> _Exercise details_
Your answer should consist only of the lines below from the one with "circle-bundle projection therefore" through the one with "it computes the", copied exactly.

─── Recorded information

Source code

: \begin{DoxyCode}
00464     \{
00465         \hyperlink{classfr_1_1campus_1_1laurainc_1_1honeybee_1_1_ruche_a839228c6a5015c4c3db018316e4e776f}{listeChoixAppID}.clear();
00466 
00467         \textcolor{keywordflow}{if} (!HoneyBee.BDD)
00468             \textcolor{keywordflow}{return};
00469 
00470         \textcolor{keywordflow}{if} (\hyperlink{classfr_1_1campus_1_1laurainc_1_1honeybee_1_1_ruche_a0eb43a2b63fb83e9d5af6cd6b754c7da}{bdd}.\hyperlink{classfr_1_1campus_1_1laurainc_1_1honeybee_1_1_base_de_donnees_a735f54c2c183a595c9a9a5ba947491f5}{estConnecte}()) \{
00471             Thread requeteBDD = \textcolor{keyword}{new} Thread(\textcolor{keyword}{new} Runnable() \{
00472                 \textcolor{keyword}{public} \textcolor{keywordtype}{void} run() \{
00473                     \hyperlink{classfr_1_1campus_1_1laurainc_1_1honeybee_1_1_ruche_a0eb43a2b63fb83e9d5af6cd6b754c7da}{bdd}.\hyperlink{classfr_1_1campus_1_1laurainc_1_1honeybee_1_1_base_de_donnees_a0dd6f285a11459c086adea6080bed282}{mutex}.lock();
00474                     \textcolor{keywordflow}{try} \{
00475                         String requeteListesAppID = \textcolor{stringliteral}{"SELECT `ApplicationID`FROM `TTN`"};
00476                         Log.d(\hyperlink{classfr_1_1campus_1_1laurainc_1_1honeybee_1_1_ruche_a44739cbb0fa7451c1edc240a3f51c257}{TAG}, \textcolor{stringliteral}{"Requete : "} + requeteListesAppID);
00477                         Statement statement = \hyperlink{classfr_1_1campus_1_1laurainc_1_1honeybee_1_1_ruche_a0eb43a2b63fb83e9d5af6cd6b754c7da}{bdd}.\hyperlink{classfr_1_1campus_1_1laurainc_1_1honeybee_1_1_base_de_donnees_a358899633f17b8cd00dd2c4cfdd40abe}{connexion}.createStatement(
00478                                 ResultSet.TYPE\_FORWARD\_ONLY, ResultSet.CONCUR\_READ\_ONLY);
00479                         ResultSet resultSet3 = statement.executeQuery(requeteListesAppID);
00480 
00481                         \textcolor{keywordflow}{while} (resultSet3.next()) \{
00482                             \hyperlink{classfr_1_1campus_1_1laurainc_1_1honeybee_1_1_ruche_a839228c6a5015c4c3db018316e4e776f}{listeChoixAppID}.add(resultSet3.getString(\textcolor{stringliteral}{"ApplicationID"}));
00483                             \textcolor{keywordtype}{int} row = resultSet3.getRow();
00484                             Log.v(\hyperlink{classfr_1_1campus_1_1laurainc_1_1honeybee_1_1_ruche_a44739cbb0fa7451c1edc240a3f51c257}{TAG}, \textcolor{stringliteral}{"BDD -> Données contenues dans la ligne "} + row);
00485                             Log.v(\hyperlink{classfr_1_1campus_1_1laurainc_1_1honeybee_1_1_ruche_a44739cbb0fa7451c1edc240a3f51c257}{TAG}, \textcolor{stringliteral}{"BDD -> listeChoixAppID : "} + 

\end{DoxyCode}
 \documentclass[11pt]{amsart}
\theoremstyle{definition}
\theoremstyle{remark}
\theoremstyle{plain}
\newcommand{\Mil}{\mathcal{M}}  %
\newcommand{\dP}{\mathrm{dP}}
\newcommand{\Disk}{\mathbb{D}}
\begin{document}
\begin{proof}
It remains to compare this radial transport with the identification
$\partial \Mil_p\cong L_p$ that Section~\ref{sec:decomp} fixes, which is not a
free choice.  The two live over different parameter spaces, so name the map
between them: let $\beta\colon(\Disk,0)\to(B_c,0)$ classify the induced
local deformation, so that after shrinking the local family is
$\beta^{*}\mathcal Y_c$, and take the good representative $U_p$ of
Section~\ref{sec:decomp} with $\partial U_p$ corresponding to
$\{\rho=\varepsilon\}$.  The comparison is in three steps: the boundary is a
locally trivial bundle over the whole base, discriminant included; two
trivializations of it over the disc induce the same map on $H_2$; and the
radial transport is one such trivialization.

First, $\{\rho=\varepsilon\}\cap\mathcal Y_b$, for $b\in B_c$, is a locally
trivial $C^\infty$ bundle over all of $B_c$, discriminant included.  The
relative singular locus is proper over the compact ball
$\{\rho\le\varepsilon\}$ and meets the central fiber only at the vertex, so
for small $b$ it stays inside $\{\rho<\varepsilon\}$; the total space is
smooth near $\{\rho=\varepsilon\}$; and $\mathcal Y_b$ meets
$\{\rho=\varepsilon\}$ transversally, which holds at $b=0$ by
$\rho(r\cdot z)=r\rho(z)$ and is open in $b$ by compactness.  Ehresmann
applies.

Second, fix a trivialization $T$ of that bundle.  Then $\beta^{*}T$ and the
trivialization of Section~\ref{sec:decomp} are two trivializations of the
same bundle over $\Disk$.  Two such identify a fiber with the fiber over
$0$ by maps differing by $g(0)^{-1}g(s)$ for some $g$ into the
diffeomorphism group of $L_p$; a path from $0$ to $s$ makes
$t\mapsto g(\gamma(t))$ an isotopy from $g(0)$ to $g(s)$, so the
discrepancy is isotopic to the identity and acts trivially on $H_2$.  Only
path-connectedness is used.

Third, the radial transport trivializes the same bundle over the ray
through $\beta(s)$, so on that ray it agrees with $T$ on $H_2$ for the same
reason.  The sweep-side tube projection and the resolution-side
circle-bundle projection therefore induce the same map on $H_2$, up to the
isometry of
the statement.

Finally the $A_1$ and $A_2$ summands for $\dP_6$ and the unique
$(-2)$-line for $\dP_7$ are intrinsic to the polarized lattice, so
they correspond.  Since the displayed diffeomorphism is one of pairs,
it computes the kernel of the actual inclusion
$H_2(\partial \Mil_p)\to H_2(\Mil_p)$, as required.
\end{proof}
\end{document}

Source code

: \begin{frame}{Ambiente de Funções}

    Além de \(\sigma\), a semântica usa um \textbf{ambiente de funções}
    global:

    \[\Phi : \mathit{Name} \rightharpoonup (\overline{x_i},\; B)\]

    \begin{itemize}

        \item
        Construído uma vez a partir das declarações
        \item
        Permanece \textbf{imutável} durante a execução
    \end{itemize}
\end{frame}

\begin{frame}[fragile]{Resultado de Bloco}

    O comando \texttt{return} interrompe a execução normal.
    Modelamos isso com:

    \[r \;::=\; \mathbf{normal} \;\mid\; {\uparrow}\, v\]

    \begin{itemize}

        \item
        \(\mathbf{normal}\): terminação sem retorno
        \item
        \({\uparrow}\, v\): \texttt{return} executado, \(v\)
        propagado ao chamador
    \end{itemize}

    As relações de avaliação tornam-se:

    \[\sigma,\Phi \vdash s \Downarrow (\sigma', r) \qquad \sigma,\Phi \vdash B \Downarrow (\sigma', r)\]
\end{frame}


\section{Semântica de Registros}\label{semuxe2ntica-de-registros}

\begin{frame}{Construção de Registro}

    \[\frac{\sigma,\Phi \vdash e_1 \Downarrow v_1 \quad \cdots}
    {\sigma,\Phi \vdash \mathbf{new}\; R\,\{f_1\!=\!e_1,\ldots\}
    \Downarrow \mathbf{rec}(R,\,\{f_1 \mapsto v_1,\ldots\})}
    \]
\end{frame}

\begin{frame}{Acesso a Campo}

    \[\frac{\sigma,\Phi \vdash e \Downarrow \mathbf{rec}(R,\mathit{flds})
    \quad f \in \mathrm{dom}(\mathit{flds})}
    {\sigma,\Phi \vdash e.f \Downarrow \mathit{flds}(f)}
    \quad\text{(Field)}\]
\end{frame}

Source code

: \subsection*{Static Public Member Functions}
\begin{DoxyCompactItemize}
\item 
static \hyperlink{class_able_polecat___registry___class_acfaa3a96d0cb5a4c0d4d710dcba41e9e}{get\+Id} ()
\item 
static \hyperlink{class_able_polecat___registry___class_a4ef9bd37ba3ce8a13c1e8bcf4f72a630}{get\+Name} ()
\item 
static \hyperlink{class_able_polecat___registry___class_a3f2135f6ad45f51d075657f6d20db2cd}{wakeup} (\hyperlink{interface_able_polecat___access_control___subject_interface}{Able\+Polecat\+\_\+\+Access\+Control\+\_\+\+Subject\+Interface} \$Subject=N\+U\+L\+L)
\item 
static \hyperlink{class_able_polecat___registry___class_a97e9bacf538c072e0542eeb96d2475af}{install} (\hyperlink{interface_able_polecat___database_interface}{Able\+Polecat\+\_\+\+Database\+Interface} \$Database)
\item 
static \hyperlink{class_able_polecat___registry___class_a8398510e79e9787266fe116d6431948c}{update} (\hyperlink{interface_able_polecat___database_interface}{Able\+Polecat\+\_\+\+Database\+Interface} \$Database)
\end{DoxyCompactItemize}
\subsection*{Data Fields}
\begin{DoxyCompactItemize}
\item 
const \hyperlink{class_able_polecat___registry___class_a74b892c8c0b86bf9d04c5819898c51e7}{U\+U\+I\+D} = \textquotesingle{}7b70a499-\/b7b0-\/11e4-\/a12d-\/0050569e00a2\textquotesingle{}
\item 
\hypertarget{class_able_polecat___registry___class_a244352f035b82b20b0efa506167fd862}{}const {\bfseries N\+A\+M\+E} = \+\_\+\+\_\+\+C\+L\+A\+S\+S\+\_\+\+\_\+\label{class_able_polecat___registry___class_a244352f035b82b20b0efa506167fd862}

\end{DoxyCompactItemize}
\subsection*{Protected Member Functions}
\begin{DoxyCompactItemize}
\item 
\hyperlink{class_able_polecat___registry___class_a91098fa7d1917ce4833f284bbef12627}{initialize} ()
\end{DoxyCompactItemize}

──────

> _Exercise solution_
circle-bundle projection therefore induce the same map on $H_2$, up to the
isometry of
the statement.

Finally the $A_1$ and $A_2$ summands for $\dP_6$ and the unique
$(-2)$-line for $\dP_7$ are intrinsic to the polarized lattice, so
they correspond.  Since the displayed diffeomorphism is one of pairs,
it computes the kernel of the actual inclusion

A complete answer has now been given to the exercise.